Last, woman is most harmful to a husband when she spots an element very similar to herself and trying to cozy up to the husband.
Those lessons Ah learned, reason he refuses never to enter in an argument with women.
Just the same, Ah concentrated on James face and understood what James would have wanted conveyed.
James face was saying, “Cordillerans, lowlanders and include majority of Filipinos, are, without dispute, a grumbling people, happily or unhappily.”
We are as fond of a grumble or gripe as we are as fond of lechon, “pinicpikan,” “pried chiken,” adobo or pinakbet.
As these foods are indigenous products of the soil, and so is ag-dayengdeng an indigenous characteristics of the people, eh?
James, who swears he is both Cordilleran and lowlander and never in the middle, intimated in his look that your true Cordilleran or lowlander is a very different sort of animal.
Not that Cordillerans or lowlanders are discounted people. No! No! No! Nothing of the sort.
Not that our griping is ill-conditioned. It’s merely our nature, James face seemed to say.
James countenance said grumbling is merely one among our prime luxuries, that we can’t be perfectly satisfied unless we indulge in one of our favorite inclination.
James winking at Ah – while the housewives were still at it, griping – in the cantina was saying all along that every evil has a bright side and the bright side of grumbling is you grumble all you want, and you become an expert on it.
Ah nodded in accord with James. For Ah bore in mind that the more we grumble, the more comfortable we are. And there is that intensity of pleasure we derive that excites a yearning in us to grumble more. No?
Then there are those who grumble or gripe with such a refinement that even the most experienced person on the art of swearing can be put to shame.
According to the message of James face as interpreted by Ah, any will grumble excessively. Let’s say a mortal was nearly drowned by typhoon but was saved. In having been saved he/she is meek and humble as a mortal can be.
But, how a mortal will grumble and sulk if such mortal was caught in a peter-patter of drizzle and the hair got wet or the face make-up erased.
At the workplace, for example, when we are promoted to a higher position, still we grumble for another step. When we get that another step, we grumble all the more for another higher step.
And when we are settled down to the best in the nature of things, gripe we, at the nature of things for not affording us a better one.
As Ah switched his gaze from James face to the bottle in front of them, he thought three times out of ten, a man grumbles out of habit and is a style of expression while ten times out of ten, a woman gripes because griping being a national pastime, it should be practiced to the maximum.
Ah suspects that there’s little griping among our forefathers.
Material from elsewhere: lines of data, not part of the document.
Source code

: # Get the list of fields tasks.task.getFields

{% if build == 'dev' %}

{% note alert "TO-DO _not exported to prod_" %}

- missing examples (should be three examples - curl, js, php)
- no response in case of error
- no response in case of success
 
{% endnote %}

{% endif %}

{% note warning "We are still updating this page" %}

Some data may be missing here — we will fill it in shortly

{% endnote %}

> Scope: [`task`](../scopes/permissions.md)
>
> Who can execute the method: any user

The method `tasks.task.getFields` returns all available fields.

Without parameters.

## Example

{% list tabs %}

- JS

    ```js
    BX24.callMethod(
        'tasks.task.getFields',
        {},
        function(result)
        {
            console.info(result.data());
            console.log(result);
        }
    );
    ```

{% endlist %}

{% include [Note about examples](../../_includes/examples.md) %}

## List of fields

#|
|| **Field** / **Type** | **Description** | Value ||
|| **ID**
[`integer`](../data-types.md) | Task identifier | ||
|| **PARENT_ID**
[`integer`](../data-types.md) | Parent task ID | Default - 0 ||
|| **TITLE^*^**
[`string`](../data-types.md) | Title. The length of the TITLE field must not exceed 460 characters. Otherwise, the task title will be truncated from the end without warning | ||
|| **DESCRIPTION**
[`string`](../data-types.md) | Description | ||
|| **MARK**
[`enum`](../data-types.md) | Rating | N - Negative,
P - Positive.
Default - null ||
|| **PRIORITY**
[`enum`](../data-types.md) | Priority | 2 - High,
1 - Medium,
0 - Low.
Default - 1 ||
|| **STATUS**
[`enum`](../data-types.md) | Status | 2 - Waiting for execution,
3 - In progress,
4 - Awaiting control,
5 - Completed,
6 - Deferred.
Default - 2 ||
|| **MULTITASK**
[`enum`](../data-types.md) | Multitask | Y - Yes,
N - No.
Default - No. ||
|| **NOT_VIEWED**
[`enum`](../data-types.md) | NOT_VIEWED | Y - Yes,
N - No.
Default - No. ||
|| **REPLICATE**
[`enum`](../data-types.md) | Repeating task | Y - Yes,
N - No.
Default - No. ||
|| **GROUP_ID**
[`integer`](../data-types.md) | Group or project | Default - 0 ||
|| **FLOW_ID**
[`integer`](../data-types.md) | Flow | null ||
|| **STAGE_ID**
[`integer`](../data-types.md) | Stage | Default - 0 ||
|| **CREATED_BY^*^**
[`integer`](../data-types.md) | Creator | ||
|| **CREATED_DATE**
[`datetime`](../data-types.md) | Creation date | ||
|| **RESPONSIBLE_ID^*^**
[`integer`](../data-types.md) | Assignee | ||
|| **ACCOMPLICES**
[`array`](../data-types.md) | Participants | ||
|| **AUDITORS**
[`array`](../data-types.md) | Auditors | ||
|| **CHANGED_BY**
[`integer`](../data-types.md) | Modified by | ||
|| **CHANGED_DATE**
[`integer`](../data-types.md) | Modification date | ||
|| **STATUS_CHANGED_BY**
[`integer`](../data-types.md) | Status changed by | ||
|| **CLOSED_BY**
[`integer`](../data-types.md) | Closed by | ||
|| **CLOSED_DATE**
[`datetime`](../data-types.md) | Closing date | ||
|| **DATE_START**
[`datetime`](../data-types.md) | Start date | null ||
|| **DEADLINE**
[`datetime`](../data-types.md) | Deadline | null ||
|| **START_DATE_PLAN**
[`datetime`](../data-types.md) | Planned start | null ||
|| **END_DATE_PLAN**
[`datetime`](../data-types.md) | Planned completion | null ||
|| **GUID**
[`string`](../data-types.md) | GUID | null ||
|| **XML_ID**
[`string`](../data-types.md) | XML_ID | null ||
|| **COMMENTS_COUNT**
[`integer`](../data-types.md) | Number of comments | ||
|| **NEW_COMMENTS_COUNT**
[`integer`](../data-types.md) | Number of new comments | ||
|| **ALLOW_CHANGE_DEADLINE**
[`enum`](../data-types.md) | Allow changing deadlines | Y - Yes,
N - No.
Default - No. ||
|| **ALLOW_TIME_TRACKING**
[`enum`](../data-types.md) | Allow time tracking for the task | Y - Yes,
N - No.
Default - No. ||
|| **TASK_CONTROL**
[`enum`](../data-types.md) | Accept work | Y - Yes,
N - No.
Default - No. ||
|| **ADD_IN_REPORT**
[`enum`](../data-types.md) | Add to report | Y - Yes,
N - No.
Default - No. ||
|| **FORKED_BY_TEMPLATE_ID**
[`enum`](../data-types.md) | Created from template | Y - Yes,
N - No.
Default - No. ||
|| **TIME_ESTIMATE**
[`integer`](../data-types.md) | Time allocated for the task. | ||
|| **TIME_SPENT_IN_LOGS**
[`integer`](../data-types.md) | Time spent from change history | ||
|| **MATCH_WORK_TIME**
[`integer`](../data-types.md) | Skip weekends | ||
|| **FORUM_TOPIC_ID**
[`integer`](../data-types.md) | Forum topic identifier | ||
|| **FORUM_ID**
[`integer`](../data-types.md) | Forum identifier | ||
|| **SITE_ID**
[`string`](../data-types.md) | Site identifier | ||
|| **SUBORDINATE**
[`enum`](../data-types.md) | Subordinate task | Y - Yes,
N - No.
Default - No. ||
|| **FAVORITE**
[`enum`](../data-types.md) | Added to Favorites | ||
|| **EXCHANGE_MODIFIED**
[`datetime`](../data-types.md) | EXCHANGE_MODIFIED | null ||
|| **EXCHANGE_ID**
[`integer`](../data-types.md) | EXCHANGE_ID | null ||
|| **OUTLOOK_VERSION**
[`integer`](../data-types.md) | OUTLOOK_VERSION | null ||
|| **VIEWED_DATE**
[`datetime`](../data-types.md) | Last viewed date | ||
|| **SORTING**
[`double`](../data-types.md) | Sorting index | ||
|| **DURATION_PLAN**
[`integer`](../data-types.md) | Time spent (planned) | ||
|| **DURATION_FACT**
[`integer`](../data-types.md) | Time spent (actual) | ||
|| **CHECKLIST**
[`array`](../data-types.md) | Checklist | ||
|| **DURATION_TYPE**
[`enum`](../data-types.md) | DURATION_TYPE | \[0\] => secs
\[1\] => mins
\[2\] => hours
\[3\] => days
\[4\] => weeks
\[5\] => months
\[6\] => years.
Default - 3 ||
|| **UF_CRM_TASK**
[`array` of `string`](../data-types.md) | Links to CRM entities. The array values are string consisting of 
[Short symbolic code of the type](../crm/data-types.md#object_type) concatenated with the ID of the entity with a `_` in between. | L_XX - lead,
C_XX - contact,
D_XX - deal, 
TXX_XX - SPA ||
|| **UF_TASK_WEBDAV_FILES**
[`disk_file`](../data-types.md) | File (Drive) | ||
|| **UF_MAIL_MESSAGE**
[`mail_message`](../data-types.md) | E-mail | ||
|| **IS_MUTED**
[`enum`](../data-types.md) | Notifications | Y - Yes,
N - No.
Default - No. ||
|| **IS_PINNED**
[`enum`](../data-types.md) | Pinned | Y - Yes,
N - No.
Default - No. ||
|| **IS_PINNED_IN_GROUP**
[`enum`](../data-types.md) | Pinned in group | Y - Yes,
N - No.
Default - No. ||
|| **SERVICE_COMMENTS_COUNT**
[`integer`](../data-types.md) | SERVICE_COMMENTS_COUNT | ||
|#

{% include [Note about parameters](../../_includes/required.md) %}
It’s only now. The more civilized we get, the more we gripe for what we haven’t obtained. It follows that civilization and ag-dayengdeng are two excellent dance partners in the age of modernity.
And the weather is, op kors naman, an everlasting topic for us, gripers. Such that Mama Nature gave it to us to encourage our national pastime. Like, if we can’t find dark clouds, we may as well grumble about its whiteness.
Rains were fizzling out when the housewives noticed James and Ah eyeing each other, seemingly in one thought.
One of the housewives yelled, “Hoy! Dakayo nga duwa nga lakay dita, anya panpanonoten yu ta apay ag-is-isem kayo a kasla bagtit?”
At the two men, the youth group looked at, understood their thoughts too well, laughed heartily at them then they scampered away, with never a dayengdeng following in their footsteps, as the tree leaves of June griped for more rain that have vanished from sight.